The Stunning Flowering Bush That Will Turn Your Garden Into A Bird Paradise

The Stunning Flowering Bush That Will Turn Your Garden Into A Bird Paradise

To create a bird-friendly environment in your backyard, it’s not enough to just put up birdfeeders. One of the most effective ways to attract birds is by providing plants that can support their needs all year round. Lilacs (Syringa vulgaris) are a great choice for this purpose. These flowering shrubs not only offer vibrant color and a sweet fragrance that reminds you of spring, but they also provide a valuable habitat for your feathered friends long after the blooms have faded.

Lilacs are highly beneficial for most types of birds, as well as other pollinators like bees and butterflies. You may even notice hummingbirds visiting the flowers to access the nectar. While you enjoy the beauty of the shrubs, they also provide shelter for many bird species. You may see blue jays nestled in them or a robin’s nest built inside the shrub. The branches are strong enough to support larger birds, and the insects attracted by lilacs serve as a good food source for those birds that feed on them. You can create a bird habitat using lilacs of different species, colors, and types, depending on the space you have. With a few careful steps to ensure success, attracting birds to your garden with lilacs is an easy choice..

Where to grow lilacs to attract birds

Lilac bush with vibrant magenta flowers

Andrejs Marcenko/Shutterstock

Before investing in lilacs, be sure you have the right environment for them. These plants are available in numerous varieties, though the common lilac is the best-recognized among them. It can grow as tall as 20 feet, with bright pink, purple, and other pastel-like colors. The leaves have a slight heart shape to them and a smooth, soft texture. For these larger shrubs to do well and attract birds, place them in an open area rather than near a structure; they’ll need room to grow in all directions and benefit from full sun.

The key to success, and to creating the blooms that bring birds in, is ensuring the soil is properly drained while retaining moisture. Lilacs also do best in a slightly alkaline to neutral soil. The best way to support the plants is to add organic material to the soil, though a low-nitrogen, high-phosphate fertilizer can work well here, too.

Typically, planting lilacs in the fall is best, prior to the ground freezing. Wait until the leaves have fallen and then plant. That gives your plants the best chance to survive because new roots will have some time to develop before the heavy growth season of spring. If you didn’t get them in on time, you can plant in early spring but it’s important to do so before the buds start to bloom. If you live in an area with harsh winters, plant your lilac bushes in the early spring.

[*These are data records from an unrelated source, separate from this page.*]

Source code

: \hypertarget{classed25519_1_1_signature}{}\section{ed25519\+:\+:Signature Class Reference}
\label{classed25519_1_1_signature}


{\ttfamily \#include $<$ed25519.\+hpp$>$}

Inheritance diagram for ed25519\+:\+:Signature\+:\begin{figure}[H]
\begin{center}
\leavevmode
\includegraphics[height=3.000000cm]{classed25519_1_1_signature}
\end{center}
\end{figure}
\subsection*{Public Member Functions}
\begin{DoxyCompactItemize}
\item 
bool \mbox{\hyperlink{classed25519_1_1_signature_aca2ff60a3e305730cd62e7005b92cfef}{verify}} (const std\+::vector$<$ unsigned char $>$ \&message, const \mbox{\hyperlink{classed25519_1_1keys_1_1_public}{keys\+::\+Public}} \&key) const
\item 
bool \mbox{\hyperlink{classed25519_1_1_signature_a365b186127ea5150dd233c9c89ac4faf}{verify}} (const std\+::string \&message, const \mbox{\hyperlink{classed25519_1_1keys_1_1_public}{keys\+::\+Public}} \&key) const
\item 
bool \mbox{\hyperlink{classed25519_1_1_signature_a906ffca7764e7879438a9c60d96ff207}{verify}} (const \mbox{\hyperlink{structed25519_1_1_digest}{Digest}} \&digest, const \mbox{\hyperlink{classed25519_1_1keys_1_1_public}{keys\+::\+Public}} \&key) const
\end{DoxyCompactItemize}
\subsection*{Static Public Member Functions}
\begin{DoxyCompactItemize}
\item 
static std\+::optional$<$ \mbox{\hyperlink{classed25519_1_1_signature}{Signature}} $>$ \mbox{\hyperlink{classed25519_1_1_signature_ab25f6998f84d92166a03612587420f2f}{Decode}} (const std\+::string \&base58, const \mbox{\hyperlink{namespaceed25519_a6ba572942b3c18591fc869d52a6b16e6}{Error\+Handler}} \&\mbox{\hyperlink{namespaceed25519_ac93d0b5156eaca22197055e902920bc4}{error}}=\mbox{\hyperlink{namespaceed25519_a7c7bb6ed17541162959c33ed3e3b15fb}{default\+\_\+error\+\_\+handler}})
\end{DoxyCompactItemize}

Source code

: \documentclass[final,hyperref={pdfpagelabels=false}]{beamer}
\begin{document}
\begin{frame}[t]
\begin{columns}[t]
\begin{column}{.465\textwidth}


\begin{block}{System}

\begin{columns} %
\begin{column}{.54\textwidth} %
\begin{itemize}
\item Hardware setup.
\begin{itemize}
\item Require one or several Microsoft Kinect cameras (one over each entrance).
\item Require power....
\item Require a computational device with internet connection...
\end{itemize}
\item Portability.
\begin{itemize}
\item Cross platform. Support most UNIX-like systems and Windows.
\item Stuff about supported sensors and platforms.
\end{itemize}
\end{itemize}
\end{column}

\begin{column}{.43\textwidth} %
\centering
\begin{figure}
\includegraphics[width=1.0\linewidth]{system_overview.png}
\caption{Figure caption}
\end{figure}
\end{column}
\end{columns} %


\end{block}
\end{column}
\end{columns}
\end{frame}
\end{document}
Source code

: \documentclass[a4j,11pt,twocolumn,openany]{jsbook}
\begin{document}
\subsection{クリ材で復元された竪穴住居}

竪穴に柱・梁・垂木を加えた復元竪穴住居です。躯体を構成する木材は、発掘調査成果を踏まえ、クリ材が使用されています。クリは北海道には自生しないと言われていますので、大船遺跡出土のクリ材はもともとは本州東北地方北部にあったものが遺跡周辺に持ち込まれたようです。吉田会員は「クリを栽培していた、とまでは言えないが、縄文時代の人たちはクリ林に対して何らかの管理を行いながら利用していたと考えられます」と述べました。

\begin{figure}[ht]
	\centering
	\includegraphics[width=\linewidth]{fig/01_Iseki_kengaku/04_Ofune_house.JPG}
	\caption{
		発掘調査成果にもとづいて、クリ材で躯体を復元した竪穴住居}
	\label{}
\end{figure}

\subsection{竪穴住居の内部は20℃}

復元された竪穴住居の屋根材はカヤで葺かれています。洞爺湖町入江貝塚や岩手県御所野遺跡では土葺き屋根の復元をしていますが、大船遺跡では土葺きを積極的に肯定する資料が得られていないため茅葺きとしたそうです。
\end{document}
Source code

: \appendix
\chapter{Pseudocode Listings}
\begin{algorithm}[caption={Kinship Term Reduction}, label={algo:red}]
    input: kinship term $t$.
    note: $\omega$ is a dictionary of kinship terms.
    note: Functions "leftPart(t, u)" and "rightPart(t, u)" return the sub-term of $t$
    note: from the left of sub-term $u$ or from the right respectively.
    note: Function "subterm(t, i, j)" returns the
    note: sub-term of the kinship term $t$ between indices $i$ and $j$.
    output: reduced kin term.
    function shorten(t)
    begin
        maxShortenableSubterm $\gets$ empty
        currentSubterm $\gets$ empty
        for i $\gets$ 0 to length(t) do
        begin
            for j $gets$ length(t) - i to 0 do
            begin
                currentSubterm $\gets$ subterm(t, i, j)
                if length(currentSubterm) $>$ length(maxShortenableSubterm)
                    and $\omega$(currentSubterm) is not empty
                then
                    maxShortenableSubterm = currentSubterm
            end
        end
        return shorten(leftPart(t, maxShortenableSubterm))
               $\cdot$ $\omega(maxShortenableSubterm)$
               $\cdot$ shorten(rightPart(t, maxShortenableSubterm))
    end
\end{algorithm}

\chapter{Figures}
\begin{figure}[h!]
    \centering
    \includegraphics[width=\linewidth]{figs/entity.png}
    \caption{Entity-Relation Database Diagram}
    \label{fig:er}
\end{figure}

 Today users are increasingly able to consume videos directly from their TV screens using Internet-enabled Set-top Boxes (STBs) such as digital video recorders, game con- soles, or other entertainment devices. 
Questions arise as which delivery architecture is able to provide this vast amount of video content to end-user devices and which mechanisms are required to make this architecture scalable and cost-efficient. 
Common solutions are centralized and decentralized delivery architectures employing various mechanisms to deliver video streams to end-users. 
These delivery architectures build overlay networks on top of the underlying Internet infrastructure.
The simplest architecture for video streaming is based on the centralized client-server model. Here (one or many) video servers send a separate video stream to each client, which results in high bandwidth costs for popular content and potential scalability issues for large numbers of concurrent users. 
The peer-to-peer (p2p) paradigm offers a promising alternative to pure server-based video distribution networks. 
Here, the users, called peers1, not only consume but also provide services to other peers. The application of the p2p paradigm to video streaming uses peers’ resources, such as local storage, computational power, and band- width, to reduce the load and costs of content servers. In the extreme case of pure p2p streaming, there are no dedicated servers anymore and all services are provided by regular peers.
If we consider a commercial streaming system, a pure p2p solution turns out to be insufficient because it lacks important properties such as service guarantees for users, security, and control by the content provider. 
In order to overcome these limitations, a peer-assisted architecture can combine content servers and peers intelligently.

Supporting birds and lilacs in your garden

Pruning lilac flower heads


Once lilacs are in place, support them with routine watering and soil amendments as needed. It will take several years for the shrub to establish significantly and grow rapidly, but during that time, it will still likely be a great habitat for birds to call home. One way to encourage this is to help support the lilac’s flowering process. Again, the sun is important for this. You also need to remove any damaged or dead branches from the lilac to help the plant focus its energy on growth.

If you have a shrub that didn’t do well in the first year and is now leggy and tall but not filling out, consider the value of renewal or rejuvenation pruning — the process of removing a significant portion of older stems right at the base of the plant, to encourage new, better-blooming ones over time. Most of the time, you shouldn’t need to do this during the first few years of growth. Let the bush have time to establish. Also, keep an eye on the lilac for pests like oyster-shell scale and lilac borers, which will damage the plants.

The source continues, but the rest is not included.